## DIRECTIONS:
Only the lines that hold the word "onStop" are wanted from this listing.

════════════════════

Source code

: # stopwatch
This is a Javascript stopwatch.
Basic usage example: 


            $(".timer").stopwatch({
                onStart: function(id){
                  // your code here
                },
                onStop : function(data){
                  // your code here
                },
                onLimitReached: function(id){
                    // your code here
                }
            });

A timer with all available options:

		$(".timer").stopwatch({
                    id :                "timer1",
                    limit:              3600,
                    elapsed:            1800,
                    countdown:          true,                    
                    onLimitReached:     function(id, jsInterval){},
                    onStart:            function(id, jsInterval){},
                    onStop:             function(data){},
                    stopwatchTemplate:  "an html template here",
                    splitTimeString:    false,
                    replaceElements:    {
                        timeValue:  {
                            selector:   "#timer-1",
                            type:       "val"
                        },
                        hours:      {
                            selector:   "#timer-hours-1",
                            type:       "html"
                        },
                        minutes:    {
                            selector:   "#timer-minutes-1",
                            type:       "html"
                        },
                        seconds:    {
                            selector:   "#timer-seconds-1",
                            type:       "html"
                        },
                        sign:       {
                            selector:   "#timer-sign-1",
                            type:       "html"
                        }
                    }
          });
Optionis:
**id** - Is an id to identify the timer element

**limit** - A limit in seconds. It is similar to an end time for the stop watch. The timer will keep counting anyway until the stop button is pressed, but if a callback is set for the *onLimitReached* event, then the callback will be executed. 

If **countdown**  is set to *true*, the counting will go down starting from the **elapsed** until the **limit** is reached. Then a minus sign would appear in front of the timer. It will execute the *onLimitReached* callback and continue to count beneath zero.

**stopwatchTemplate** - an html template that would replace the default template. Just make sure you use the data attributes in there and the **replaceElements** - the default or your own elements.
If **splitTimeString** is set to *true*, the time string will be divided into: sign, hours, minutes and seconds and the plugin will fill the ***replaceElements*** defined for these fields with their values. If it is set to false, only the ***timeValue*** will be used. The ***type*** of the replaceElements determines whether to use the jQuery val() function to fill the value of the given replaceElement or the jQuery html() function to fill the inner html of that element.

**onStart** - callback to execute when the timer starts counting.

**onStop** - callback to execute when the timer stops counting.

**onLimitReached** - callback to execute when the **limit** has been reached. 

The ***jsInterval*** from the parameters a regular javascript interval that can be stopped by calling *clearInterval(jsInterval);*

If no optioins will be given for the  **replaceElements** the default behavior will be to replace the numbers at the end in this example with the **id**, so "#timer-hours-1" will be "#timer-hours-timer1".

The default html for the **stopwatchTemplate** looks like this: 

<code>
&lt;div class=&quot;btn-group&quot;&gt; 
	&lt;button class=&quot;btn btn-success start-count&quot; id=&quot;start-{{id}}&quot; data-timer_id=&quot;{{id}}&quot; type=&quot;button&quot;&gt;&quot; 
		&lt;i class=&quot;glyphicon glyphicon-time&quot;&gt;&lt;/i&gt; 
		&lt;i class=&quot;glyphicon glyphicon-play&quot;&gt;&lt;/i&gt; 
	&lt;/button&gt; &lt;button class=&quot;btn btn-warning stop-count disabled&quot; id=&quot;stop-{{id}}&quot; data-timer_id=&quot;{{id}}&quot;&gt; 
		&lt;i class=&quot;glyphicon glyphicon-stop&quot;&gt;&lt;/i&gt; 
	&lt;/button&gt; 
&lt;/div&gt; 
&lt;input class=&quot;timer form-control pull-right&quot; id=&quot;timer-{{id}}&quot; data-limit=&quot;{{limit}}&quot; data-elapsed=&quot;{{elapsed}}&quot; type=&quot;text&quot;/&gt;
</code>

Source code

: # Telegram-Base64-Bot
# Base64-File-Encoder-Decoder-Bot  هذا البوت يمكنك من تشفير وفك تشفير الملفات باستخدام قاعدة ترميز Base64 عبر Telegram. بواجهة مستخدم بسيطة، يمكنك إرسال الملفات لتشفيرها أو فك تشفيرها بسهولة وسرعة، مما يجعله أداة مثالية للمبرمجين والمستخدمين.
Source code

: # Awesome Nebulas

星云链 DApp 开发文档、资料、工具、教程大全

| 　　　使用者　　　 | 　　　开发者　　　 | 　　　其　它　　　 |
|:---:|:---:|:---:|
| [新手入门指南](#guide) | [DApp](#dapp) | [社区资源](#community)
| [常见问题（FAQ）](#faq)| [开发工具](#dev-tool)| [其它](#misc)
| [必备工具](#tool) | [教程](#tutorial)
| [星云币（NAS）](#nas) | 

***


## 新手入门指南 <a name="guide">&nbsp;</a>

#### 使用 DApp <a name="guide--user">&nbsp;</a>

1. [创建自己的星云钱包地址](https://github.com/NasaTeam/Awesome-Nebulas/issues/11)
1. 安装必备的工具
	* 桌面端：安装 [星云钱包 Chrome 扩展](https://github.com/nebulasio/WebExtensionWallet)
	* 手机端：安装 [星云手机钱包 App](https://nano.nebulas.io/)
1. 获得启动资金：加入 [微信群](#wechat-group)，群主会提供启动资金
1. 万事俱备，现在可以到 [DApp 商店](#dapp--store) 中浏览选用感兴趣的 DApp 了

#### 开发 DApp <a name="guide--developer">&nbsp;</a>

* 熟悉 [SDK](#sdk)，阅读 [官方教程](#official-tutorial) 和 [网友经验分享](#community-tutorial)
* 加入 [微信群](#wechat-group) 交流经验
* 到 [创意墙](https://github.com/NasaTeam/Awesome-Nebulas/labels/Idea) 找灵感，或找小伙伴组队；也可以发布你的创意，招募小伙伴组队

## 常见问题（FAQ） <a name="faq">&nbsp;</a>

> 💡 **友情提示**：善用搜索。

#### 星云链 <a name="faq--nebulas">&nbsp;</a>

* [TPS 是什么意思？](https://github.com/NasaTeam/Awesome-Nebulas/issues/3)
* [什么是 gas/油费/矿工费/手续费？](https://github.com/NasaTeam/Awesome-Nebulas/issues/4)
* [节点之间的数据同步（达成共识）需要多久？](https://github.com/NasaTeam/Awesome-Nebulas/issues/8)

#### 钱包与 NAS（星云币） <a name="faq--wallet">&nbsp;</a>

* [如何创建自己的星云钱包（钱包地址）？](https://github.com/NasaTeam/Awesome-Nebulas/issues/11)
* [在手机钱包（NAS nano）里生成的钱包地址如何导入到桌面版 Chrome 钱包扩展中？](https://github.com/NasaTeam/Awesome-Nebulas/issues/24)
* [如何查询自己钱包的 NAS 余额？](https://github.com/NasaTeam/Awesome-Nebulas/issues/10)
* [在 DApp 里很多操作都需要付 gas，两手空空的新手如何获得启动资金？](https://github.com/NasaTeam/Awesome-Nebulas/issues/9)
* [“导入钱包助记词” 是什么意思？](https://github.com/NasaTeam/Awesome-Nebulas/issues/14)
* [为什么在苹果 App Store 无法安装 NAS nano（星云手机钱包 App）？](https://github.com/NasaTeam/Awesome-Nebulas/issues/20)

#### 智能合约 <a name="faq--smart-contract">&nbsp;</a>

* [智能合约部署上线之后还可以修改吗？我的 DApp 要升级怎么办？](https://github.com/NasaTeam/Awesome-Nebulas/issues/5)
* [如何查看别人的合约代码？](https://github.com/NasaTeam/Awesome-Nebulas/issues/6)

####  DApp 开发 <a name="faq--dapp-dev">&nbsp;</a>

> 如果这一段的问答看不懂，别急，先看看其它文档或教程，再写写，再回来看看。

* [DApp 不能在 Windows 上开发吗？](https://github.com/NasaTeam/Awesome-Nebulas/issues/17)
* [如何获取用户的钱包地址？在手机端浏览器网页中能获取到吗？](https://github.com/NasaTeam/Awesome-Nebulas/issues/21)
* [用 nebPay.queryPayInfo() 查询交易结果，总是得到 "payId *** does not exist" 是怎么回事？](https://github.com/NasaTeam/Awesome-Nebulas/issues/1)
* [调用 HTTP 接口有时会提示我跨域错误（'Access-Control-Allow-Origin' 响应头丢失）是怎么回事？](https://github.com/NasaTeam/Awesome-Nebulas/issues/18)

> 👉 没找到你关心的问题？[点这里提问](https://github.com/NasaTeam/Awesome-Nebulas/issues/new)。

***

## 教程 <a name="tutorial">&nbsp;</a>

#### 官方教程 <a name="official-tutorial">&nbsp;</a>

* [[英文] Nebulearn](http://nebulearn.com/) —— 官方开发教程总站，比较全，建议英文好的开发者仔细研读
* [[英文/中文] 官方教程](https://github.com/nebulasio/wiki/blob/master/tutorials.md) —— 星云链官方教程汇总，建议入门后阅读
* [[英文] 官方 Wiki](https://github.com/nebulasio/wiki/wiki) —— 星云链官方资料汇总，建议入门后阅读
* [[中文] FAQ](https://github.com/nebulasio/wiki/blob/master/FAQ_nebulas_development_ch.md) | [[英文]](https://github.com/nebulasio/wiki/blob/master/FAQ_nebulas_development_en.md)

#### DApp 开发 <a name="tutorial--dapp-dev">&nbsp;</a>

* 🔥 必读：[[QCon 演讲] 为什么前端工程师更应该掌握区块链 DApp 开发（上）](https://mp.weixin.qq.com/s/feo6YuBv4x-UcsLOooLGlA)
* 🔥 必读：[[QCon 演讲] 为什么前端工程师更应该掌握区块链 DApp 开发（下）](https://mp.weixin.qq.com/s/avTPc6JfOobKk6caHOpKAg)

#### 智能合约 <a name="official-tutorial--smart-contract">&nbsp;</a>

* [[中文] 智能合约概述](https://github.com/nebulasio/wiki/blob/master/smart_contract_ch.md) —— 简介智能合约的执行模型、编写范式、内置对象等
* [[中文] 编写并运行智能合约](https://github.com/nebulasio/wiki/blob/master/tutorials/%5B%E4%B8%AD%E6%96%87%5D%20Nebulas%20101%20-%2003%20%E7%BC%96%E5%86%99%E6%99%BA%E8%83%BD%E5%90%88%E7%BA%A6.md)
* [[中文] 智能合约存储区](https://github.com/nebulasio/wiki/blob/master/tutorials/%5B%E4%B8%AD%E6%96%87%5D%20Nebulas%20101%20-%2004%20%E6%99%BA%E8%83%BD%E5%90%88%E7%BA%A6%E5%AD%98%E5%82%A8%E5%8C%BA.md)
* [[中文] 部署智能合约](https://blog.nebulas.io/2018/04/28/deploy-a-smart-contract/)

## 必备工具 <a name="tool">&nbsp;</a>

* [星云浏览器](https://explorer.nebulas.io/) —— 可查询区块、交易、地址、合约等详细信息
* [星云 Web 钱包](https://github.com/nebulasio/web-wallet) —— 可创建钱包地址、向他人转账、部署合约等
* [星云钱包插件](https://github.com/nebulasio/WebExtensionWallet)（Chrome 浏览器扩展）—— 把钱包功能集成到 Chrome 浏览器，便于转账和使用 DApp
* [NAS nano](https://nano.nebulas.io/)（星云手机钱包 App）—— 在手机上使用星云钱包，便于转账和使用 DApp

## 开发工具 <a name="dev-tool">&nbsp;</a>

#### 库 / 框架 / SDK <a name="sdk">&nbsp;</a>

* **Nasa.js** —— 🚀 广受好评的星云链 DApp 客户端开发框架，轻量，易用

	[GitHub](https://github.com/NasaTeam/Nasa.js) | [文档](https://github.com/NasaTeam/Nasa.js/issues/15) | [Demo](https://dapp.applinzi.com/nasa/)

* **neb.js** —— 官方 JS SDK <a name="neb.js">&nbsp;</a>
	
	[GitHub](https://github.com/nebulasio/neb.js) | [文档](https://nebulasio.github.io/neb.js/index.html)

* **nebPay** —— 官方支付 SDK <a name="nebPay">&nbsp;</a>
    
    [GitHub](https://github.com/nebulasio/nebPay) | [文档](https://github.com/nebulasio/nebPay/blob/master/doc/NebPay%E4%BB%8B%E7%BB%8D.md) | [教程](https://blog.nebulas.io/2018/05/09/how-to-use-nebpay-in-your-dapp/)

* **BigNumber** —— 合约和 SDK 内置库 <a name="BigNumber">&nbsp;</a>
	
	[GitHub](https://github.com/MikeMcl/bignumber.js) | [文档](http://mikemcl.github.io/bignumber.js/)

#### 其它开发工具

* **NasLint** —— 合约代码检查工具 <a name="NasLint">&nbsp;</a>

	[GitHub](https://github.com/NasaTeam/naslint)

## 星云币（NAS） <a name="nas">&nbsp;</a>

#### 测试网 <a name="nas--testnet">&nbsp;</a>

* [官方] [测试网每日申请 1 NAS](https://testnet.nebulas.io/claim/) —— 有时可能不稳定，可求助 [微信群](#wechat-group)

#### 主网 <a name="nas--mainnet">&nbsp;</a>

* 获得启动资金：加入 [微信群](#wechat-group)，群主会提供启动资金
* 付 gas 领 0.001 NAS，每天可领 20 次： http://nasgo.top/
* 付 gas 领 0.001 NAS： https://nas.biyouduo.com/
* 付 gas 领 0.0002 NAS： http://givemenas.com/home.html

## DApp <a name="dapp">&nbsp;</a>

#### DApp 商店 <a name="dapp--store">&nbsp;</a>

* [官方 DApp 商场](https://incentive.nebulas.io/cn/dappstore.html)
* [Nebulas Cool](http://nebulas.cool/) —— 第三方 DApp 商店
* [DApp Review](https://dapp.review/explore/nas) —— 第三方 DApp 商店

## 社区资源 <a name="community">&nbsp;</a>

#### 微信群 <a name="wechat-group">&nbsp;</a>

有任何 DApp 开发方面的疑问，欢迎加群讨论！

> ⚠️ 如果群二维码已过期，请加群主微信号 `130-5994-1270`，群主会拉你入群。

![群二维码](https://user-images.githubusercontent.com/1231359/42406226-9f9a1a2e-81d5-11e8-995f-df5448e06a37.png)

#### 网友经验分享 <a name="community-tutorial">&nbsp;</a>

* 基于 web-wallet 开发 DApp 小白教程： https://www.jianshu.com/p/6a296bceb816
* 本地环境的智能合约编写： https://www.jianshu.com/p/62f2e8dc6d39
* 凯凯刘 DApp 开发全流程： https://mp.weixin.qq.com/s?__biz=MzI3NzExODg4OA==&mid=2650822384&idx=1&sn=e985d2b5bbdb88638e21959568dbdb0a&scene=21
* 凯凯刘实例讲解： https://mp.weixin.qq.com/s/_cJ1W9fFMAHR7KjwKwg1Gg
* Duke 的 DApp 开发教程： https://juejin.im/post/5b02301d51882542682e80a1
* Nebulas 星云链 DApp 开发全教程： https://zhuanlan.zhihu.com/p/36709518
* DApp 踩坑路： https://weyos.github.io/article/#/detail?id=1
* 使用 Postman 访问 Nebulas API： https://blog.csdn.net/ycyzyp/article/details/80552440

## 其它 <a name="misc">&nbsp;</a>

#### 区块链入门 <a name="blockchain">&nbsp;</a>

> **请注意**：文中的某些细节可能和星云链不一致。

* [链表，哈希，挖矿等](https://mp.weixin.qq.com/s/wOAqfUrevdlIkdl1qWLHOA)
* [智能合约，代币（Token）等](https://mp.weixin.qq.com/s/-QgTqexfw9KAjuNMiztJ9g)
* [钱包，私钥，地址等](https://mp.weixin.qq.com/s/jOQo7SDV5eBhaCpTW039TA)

════════════════════

## ANSWER FOR THIS EXERCISE:
                onStop : function(data){
                    onStop:             function(data){},
**onStop** - callback to execute when the timer stops counting.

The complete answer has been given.